*AIM OF THE EXERCISE*
Go through the data line by line from the top, retyping each exactly, and end with the line that contains "(API) of a software package.".

(Dataset entries)
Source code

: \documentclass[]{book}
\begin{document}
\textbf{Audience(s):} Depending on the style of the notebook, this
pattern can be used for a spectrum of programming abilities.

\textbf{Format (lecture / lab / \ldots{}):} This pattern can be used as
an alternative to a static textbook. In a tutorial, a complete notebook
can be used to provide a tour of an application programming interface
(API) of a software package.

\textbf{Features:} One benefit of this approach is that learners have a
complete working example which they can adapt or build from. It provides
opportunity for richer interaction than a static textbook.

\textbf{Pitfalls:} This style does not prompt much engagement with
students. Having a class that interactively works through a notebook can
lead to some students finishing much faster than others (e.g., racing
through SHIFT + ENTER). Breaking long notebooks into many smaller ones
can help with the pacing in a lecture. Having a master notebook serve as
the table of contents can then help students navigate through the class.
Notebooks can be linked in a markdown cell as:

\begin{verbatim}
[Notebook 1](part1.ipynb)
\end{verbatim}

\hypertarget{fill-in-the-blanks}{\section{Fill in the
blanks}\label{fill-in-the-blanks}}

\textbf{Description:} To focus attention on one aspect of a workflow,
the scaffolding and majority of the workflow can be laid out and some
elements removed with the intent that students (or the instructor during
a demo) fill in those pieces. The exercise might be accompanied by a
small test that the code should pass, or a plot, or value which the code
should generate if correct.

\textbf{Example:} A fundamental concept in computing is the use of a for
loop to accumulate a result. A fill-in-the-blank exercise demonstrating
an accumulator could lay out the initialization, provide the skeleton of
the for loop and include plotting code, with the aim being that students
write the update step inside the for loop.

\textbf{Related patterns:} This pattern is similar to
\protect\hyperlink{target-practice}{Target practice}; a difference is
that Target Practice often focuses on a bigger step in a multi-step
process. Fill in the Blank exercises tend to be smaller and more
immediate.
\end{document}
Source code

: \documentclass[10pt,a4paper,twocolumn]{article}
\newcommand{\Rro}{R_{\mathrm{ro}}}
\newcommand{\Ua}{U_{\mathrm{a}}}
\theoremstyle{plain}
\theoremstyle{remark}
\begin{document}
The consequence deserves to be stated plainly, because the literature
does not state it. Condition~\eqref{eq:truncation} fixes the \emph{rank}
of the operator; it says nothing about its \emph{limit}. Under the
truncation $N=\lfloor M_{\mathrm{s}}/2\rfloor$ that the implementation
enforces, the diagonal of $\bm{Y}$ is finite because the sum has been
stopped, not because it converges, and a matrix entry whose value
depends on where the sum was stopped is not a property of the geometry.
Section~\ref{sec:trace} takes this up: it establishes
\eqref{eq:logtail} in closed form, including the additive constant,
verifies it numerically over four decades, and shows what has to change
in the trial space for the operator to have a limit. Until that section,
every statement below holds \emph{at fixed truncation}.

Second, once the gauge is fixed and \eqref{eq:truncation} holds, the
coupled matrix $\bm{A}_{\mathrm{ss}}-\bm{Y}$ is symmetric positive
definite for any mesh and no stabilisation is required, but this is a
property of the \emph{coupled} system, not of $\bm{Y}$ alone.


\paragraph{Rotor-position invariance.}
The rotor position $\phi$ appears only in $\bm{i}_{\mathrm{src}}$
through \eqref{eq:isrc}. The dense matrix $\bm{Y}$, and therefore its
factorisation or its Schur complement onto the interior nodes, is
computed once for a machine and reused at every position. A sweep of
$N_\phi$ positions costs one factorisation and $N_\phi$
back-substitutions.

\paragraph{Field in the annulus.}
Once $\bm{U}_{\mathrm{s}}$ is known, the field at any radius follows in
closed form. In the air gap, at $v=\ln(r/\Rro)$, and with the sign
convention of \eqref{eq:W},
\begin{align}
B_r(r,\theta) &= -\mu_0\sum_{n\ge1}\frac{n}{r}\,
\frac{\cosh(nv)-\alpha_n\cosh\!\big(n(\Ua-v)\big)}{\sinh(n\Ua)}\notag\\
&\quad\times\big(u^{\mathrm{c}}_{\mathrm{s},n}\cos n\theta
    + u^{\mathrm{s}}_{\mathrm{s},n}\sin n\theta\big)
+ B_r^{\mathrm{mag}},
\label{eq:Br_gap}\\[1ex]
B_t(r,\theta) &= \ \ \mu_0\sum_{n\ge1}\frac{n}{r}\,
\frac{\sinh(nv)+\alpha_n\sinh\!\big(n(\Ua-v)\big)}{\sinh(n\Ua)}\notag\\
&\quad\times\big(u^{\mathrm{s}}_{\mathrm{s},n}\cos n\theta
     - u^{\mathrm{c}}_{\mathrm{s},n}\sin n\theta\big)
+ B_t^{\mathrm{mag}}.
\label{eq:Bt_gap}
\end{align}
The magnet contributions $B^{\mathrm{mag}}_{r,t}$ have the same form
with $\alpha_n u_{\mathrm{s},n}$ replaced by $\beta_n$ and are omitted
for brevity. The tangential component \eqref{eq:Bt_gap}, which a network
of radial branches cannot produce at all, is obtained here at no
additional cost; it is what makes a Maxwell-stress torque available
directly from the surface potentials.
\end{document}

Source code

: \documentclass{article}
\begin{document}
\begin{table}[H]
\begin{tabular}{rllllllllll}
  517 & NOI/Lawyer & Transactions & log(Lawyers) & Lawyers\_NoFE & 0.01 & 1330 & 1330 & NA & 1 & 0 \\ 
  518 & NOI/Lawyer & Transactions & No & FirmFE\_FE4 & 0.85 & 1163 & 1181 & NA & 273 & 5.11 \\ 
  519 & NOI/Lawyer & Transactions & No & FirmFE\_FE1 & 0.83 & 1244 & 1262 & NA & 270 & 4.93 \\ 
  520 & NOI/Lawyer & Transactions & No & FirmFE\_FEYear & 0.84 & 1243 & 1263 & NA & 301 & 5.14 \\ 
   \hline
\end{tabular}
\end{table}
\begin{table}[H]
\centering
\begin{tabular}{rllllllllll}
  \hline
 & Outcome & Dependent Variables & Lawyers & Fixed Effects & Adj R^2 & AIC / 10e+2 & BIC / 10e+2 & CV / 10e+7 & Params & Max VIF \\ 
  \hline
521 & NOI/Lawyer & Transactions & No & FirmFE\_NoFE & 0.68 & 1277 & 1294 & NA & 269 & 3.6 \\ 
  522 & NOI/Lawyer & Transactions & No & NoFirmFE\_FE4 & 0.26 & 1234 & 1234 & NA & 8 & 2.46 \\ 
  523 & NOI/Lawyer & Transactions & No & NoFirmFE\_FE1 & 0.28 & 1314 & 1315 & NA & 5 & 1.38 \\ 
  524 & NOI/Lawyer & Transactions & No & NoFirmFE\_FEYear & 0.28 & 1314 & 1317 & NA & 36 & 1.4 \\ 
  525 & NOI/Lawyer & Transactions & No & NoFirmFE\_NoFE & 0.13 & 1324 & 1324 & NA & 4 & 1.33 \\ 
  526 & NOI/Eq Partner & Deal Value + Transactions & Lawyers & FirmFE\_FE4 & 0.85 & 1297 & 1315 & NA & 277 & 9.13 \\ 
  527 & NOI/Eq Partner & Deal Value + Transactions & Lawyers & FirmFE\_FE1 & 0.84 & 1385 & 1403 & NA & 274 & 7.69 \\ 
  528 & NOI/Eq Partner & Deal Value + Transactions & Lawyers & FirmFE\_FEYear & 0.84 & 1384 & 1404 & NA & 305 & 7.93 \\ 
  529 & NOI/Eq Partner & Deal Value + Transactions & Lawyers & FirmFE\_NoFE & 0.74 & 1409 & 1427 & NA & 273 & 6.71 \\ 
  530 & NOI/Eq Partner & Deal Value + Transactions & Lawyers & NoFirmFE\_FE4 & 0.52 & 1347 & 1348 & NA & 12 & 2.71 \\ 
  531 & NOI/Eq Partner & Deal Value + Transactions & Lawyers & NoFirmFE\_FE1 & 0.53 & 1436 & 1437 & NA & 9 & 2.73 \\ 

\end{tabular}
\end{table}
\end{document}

*RESPONSE TO THIS EXERCISE*
Source code

: \documentclass[]{book}
\begin{document}
\textbf{Audience(s):} Depending on the style of the notebook, this
pattern can be used for a spectrum of programming abilities.

\textbf{Format (lecture / lab / \ldots{}):} This pattern can be used as
an alternative to a static textbook. In a tutorial, a complete notebook
can be used to provide a tour of an application programming interface
(API) of a software package.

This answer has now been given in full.